Sources in Israel told Breaking Defense that in December, as Russian forces began massing along the Ukrainian border, the Israeli Ministry of Defense sent word to the three Baltic nations that if they ask to transfer weapons to Ukraine, they will be denied.
Breaking Defense described the message as an almost unheard-of preemptive denial, driven by Israel's need to balance its relations with Russia.
It said the denial was apparently driven by the possibility that Ukraine would want the Spike anti-tank weapon, built by a joint Israeli-German firm.
According to Breaking Defense, Israel wants to maintain good relations with the Kremlin because it needs to continue operating in Syria against shipments of Iranian-made weapons on their way to Hezbollah in Lebanon.
Like the United States, Israel puts "end-user" restrictions on weapons that are sold to other countries.
A spokesperson for Latvia's Ministry of Defense told Breaking Defense that "Latvia is not planning to send to Ukraine any weapons produced by Israel, therefore we cannot comment on this information," and noted a previous agreement to send US-made equipment.
A spokesperson for the Lithuanian Ministry of Defense noted they hold "regular" talks with their Israeli counterparts, including a Jan. 31 meeting between the Israeli ambassador and Lithuania's vice minister of defense.
"However, no transfer of Israeli-made weapons to Ukraine has been raised during the bilateral talks," the spokesman said.
An Estonian Ministry of Defense spokesperson did not respond by deadline, but as with the other nations, there are no signs the Estonians are moving to shift Spike weapons to Ukraine, Breaking Defense said.
The Israeli Ministry of Defense also declined to comment for this story, but outside voices stressed the delicate dance that the government has to do when it comes to Russia.

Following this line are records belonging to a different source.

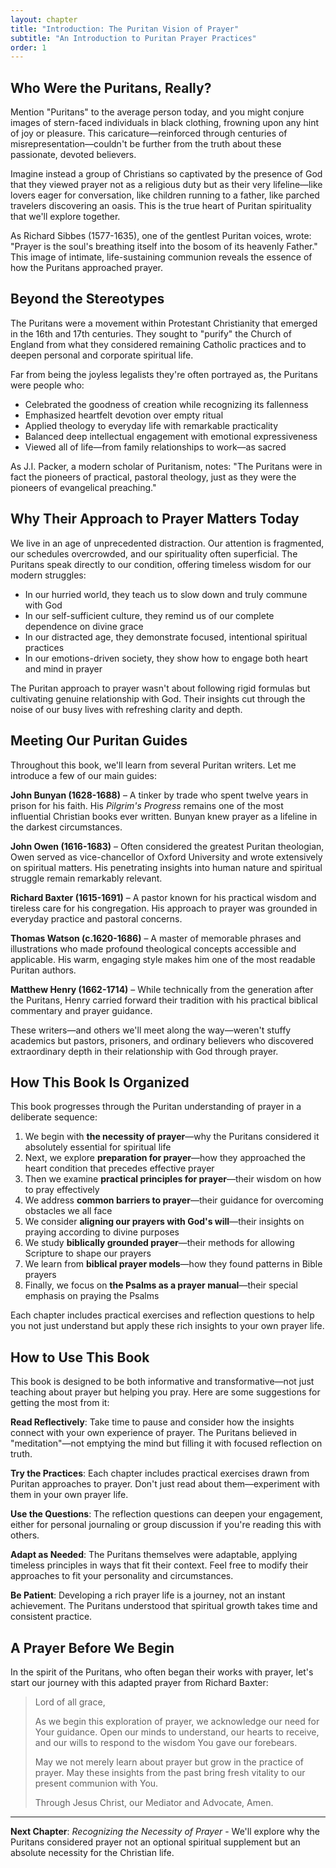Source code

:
 ```yaml
---
layout: chapter
title: "Introduction: The Puritan Vision of Prayer"
subtitle: "An Introduction to Puritan Prayer Practices"
order: 1
---
```


## Who Were the Puritans, Really?

Mention "Puritans" to the average person today, and you might conjure images of stern-faced individuals in black clothing, frowning upon any hint of joy or pleasure. This caricature—reinforced through centuries of misrepresentation—couldn't be further from the truth about these passionate, devoted believers.

Imagine instead a group of Christians so captivated by the presence of God that they viewed prayer not as a religious duty but as their very lifeline—like lovers eager for conversation, like children running to a father, like parched travelers discovering an oasis. This is the true heart of Puritan spirituality that we'll explore together.

As Richard Sibbes (1577-1635), one of the gentlest Puritan voices, wrote: "Prayer is the soul's breathing itself into the bosom of its heavenly Father." This image of intimate, life-sustaining communion reveals the essence of how the Puritans approached prayer.

## Beyond the Stereotypes

The Puritans were a movement within Protestant Christianity that emerged in the 16th and 17th centuries. They sought to "purify" the Church of England from what they considered remaining Catholic practices and to deepen personal and corporate spiritual life. 

Far from being the joyless legalists they're often portrayed as, the Puritans were people who:

- Celebrated the goodness of creation while recognizing its fallenness
- Emphasized heartfelt devotion over empty ritual
- Applied theology to everyday life with remarkable practicality
- Balanced deep intellectual engagement with emotional expressiveness
- Viewed all of life—from family relationships to work—as sacred

As J.I. Packer, a modern scholar of Puritanism, notes: "The Puritans were in fact the pioneers of practical, pastoral theology, just as they were the pioneers of evangelical preaching."

## Why Their Approach to Prayer Matters Today

We live in an age of unprecedented distraction. Our attention is fragmented, our schedules overcrowded, and our spirituality often superficial. The Puritans speak directly to our condition, offering timeless wisdom for our modern struggles:

- In our hurried world, they teach us to slow down and truly commune with God
- In our self-sufficient culture, they remind us of our complete dependence on divine grace
- In our distracted age, they demonstrate focused, intentional spiritual practices
- In our emotions-driven society, they show how to engage both heart and mind in prayer

The Puritan approach to prayer wasn't about following rigid formulas but cultivating genuine relationship with God. Their insights cut through the noise of our busy lives with refreshing clarity and depth.

## Meeting Our Puritan Guides

Throughout this book, we'll learn from several Puritan writers. Let me introduce a few of our main guides:

**John Bunyan (1628-1688)** – A tinker by trade who spent twelve years in prison for his faith. His *Pilgrim's Progress* remains one of the most influential Christian books ever written. Bunyan knew prayer as a lifeline in the darkest circumstances.

**John Owen (1616-1683)** – Often considered the greatest Puritan theologian, Owen served as vice-chancellor of Oxford University and wrote extensively on spiritual matters. His penetrating insights into human nature and spiritual struggle remain remarkably relevant.

**Richard Baxter (1615-1691)** – A pastor known for his practical wisdom and tireless care for his congregation. His approach to prayer was grounded in everyday practice and pastoral concerns.

**Thomas Watson (c.1620-1686)** – A master of memorable phrases and illustrations who made profound theological concepts accessible and applicable. His warm, engaging style makes him one of the most readable Puritan authors.

**Matthew Henry (1662-1714)** – While technically from the generation after the Puritans, Henry carried forward their tradition with his practical biblical commentary and prayer guidance.

These writers—and others we'll meet along the way—weren't stuffy academics but pastors, prisoners, and ordinary believers who discovered extraordinary depth in their relationship with God through prayer.

## How This Book Is Organized

This book progresses through the Puritan understanding of prayer in a deliberate sequence:

1. We begin with **the necessity of prayer**—why the Puritans considered it absolutely essential for spiritual life
2. Next, we explore **preparation for prayer**—how they approached the heart condition that precedes effective prayer
3. Then we examine **practical principles for prayer**—their wisdom on how to pray effectively
4. We address **common barriers to prayer**—their guidance for overcoming obstacles we all face
5. We consider **aligning our prayers with God's will**—their insights on praying according to divine purposes
6. We study **biblically grounded prayer**—their methods for allowing Scripture to shape our prayers
7. We learn from **biblical prayer models**—how they found patterns in Bible prayers
8. Finally, we focus on **the Psalms as a prayer manual**—their special emphasis on praying the Psalms

Each chapter includes practical exercises and reflection questions to help you not just understand but apply these rich insights to your own prayer life.

## How to Use This Book

This book is designed to be both informative and transformative—not just teaching about prayer but helping you pray. Here are some suggestions for getting the most from it:

**Read Reflectively**: Take time to pause and consider how the insights connect with your own experience of prayer. The Puritans believed in "meditation"—not emptying the mind but filling it with focused reflection on truth.

**Try the Practices**: Each chapter includes practical exercises drawn from Puritan approaches to prayer. Don't just read about them—experiment with them in your own prayer life.

**Use the Questions**: The reflection questions can deepen your engagement, either for personal journaling or group discussion if you're reading this with others.

**Adapt as Needed**: The Puritans themselves were adaptable, applying timeless principles in ways that fit their context. Feel free to modify their approaches to fit your personality and circumstances.

**Be Patient**: Developing a rich prayer life is a journey, not an instant achievement. The Puritans understood that spiritual growth takes time and consistent practice.

## A Prayer Before We Begin

In the spirit of the Puritans, who often began their works with prayer, let's start our journey with this adapted prayer from Richard Baxter:

> Lord of all grace,
> 
> As we begin this exploration of prayer,
> we acknowledge our need for Your guidance.
> Open our minds to understand,
> our hearts to receive,
> and our wills to respond to the wisdom You gave our forebears.
> 
> May we not merely learn about prayer
> but grow in the practice of prayer.
> May these insights from the past
> bring fresh vitality to our present communion with You.
> 
> Through Jesus Christ, our Mediator and Advocate,
> Amen.

---

**Next Chapter**: *Recognizing the Necessity of Prayer* - We'll explore why the Puritans considered prayer not an optional spiritual supplement but an absolute necessity for the Christian life.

"Every type of indirect intervention in this crisis can harm the special relations between Jerusalem and Moscow," explained a senior Israeli defense expert, who talked to Breaking Defense on condition of anonymity given political concerns. "Everything that has even the slightest connection to the situation in this part of the world, should involve a very high-level consideration of the potential implications."